A small percentage of the corporate would collapse if corruption were to be curtailed, since their profits depend on them. A comparable number of corporates lose a lot of business opportunities to the former because of unwillingness to adopt unethical practices. Most of the corruption of the collusive kind is indulged in by the former. For corporate of the second kind, there is a business need to curtail the collusive corruption. Apart from this there may be a consideration of ethics and a genuine desire to curb corruption. If a few such companies decide to take active steps to curtail corruption, and are quite clear that they will not adopt this route of getting unfair or unjust advantage from the government, they can make a difference to the overall national scenario. Taking a proactive role to achieve this goal is in their business interest and could translate to higher profits.

Unfair advantages by collusive corruption are obtained by paying lower taxes or getting unfair reliefs in paying taxes. Another area is getting lands or other infrastructure in a manner which gives them an effective subsidy. One more avenue is to bid competitively for providing services or for public private partnerships, and subsequently changing the conditions to affect public interest adversely. The idea is that those who wish to promote honesty and look at it as their social responsibility publicly pledge to display all transactions with governments on their websites.
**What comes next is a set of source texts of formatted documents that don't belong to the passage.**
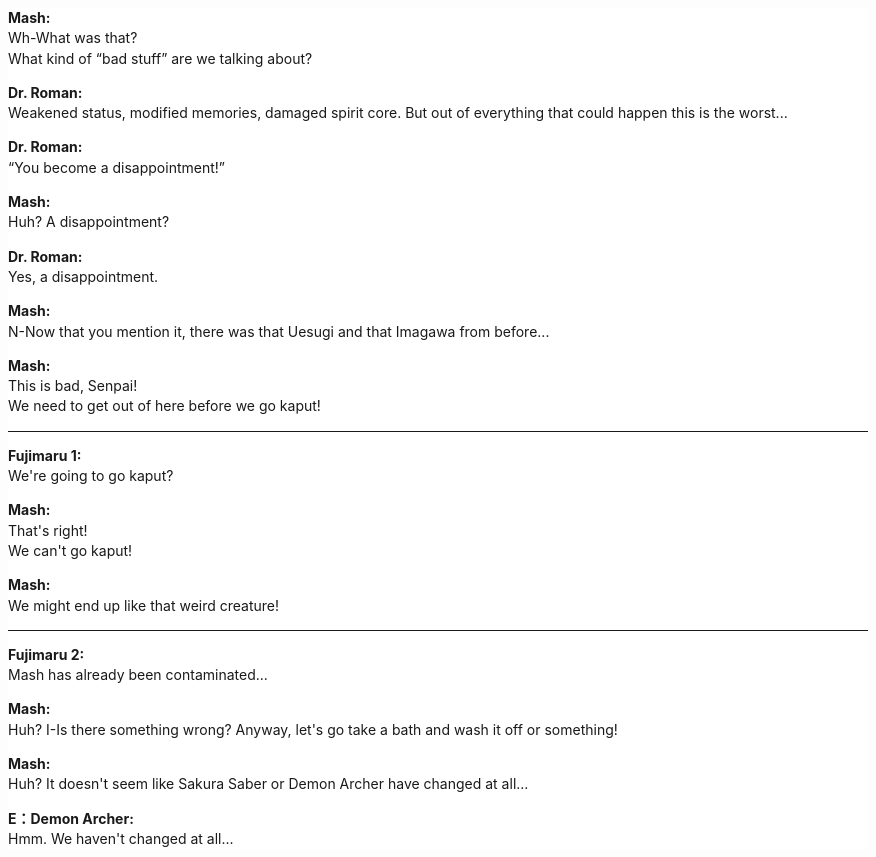   
**Mash:**   
Wh-What was that?  
What kind of “bad stuff” are we talking about?  
  
   
**Dr. Roman:**   
Weakened status, modified memories, damaged spirit core. But out of everything that could happen this is the worst...  
  
   
**Dr. Roman:**   
“You become a disappointment!”  
  
   
**Mash:**   
Huh? A disappointment?  
  
   
**Dr. Roman:**   
Yes, a disappointment.  
  
   
**Mash:**   
N-Now that you mention it, there was that Uesugi and that Imagawa from before...  
  
   
**Mash:**   
This is bad, Senpai!  
We need to get out of here before we go kaput!  
  
   
---  
  
**Fujimaru 1:**   
We're going to go kaput?  
   
**Mash:**   
That's right!  
We can't go kaput!  
  
   
**Mash:**   
We might end up like that weird creature!  
  
   
  
---  
  
**Fujimaru 2:**   
Mash has already been contaminated...  
   
**Mash:**   
Huh? I-Is there something wrong? Anyway, let's go take a bath and wash it off or something!  
  
   
  
   
**Mash:**   
Huh? It doesn't seem like Sakura Saber or Demon Archer have changed at all...  
  
   
**E：Demon Archer:**   
Hmm. We haven't changed at all...  
  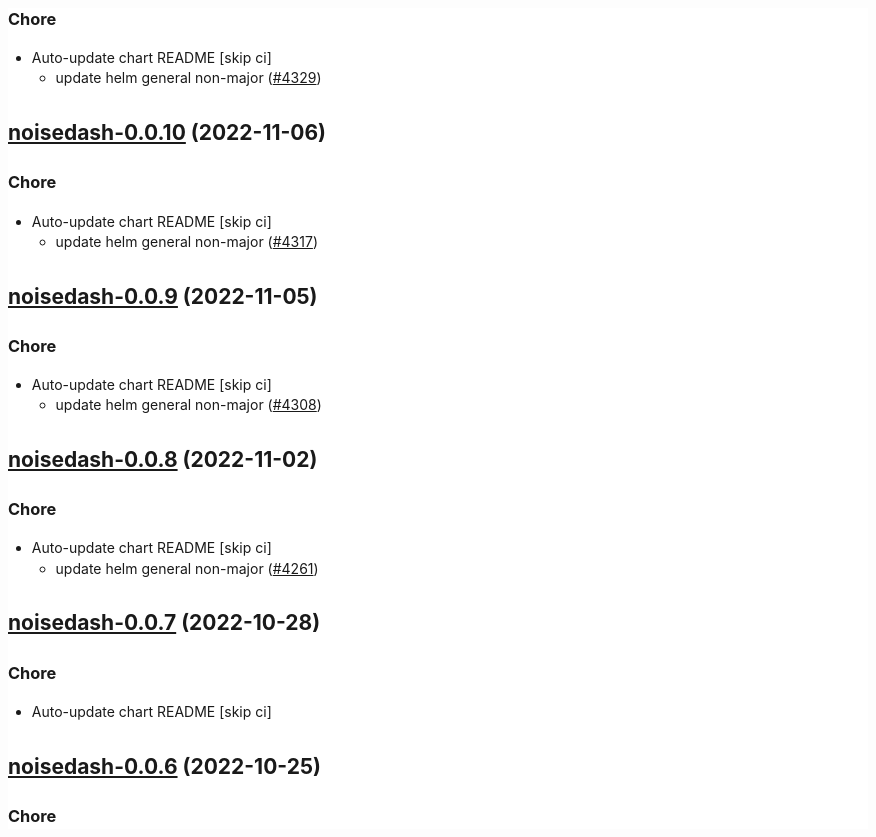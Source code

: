 ### Chore

- Auto-update chart README [skip ci]
  - update helm general non-major ([#4329](https://github.com/truecharts/charts/issues/4329))




## [noisedash-0.0.10](https://github.com/truecharts/charts/compare/noisedash-0.0.9...noisedash-0.0.10) (2022-11-06)

### Chore

- Auto-update chart README [skip ci]
  - update helm general non-major ([#4317](https://github.com/truecharts/charts/issues/4317))




## [noisedash-0.0.9](https://github.com/truecharts/charts/compare/noisedash-0.0.8...noisedash-0.0.9) (2022-11-05)

### Chore

- Auto-update chart README [skip ci]
  - update helm general non-major ([#4308](https://github.com/truecharts/charts/issues/4308))




## [noisedash-0.0.8](https://github.com/truecharts/charts/compare/noisedash-0.0.7...noisedash-0.0.8) (2022-11-02)

### Chore

- Auto-update chart README [skip ci]
  - update helm general non-major ([#4261](https://github.com/truecharts/charts/issues/4261))




## [noisedash-0.0.7](https://github.com/truecharts/charts/compare/noisedash-0.0.6...noisedash-0.0.7) (2022-10-28)

### Chore

- Auto-update chart README [skip ci]




## [noisedash-0.0.6](https://github.com/truecharts/charts/compare/noisedash-0.0.5...noisedash-0.0.6) (2022-10-25)

### Chore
Companies could also declare a policy for disclosure in which they could declare that certain information, which may harm their commercial interests would not be displayed. This would be very little, which might harm the legitimate commercial interests of the companies. They could declare the kind of information in government transactions which they would not display and explain their reasons.  Many business leaders regret the lack of transparency and the corruption in government.  They can take the lead and demonstrate their willingness to be transparent and also to transform the nation.  It would be very good if a few businesses got together and announced their commitment to be transparent in their transactions with government. If they have taken a conscious decision to refuse the route of corruption to get undue advantage they would lose nothing and certainly gain respect from citizens and peers. Businesses may well argue that citizens should get the information from the government departments. These departments usually do not give information which would reveal favours despite this being a violation of their obligation in Right to Information Act.

There could be two benefits for companies who publicly announce and practice transparency in all transactions with government:

  • They would be recognized by public for their commitment to transparency and corporate social responsibility.
  • Over a period of time if more companies follow suit, it would create a pressure on others to accept this level of transparency.
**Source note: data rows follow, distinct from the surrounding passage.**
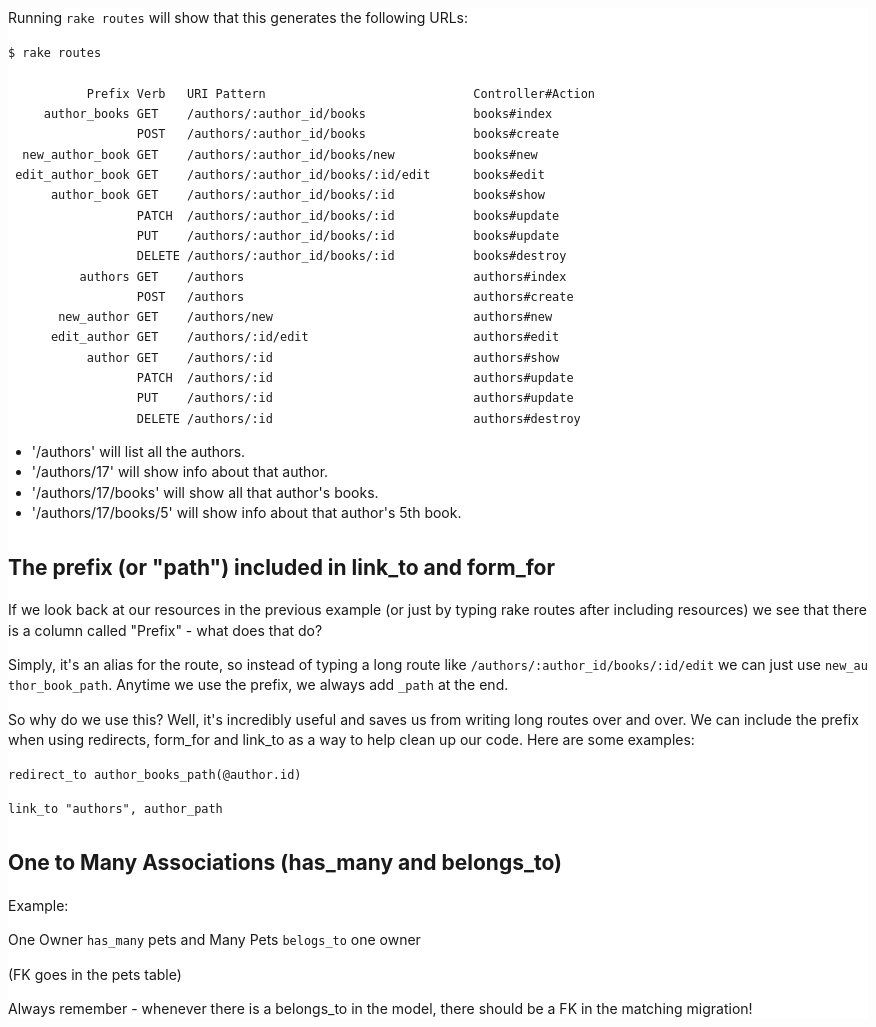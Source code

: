 Running `rake routes` will show that this generates the following
URLs:

    $ rake routes
    
               Prefix Verb   URI Pattern                             Controller#Action
         author_books GET    /authors/:author_id/books               books#index
                      POST   /authors/:author_id/books               books#create
      new_author_book GET    /authors/:author_id/books/new           books#new
     edit_author_book GET    /authors/:author_id/books/:id/edit      books#edit
          author_book GET    /authors/:author_id/books/:id           books#show
                      PATCH  /authors/:author_id/books/:id           books#update
                      PUT    /authors/:author_id/books/:id           books#update
                      DELETE /authors/:author_id/books/:id           books#destroy
              authors GET    /authors                                authors#index
                      POST   /authors                                authors#create
           new_author GET    /authors/new                            authors#new
          edit_author GET    /authors/:id/edit                       authors#edit
               author GET    /authors/:id                            authors#show
                      PATCH  /authors/:id                            authors#update
                      PUT    /authors/:id                            authors#update
                      DELETE /authors/:id                            authors#destroy

- '/authors' will list all the authors.
- '/authors/17' will show info about that author.
- '/authors/17/books' will show all that author's books.
- '/authors/17/books/5' will show info about that author's 5th book.

## The prefix (or "path") included in link_to and form_for

If we look back at our resources in the previous example (or just by typing rake routes after including resources) we see that there is a column called "Prefix" - what does that do? 

Simply, it's an alias for the route, so instead of typing a long route like `/authors/:author_id/books/:id/edit` we can just use `new_author_book_path`. Anytime we use the prefix, we always add `_path` at the end. 

So why do we use this? Well, it's incredibly useful and saves us from writing long routes over and over. We can include the prefix when using redirects, form_for and link_to as a way to help clean up our code. Here are some examples:

`redirect_to author_books_path(@author.id)`

`link_to "authors", author_path`

## One to Many Associations (has_many and belongs_to)

Example:

One Owner `has_many` pets and 
Many Pets `belogs_to` one owner

(FK goes in the pets table)

Always remember - whenever there is a belongs_to in the model, there should be a FK in the matching migration!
As the law stands most of this information should be accessible to citizens from government departments using RTI, except that which is exempt. However when large corruption is involved, the information is usually denied and a citizen finds it difficult to battle this unjust denial.

Private action could have the potential of curbing corruption. I am hoping a few will take the lead. Corporates can make an effective contribution to bringing transparency and accountability and reducing corruption in the nation. Will some corporate take the lead? This could also be achieved if regulatory agencies,- like SEBI in India,- make it mandatory for all companies.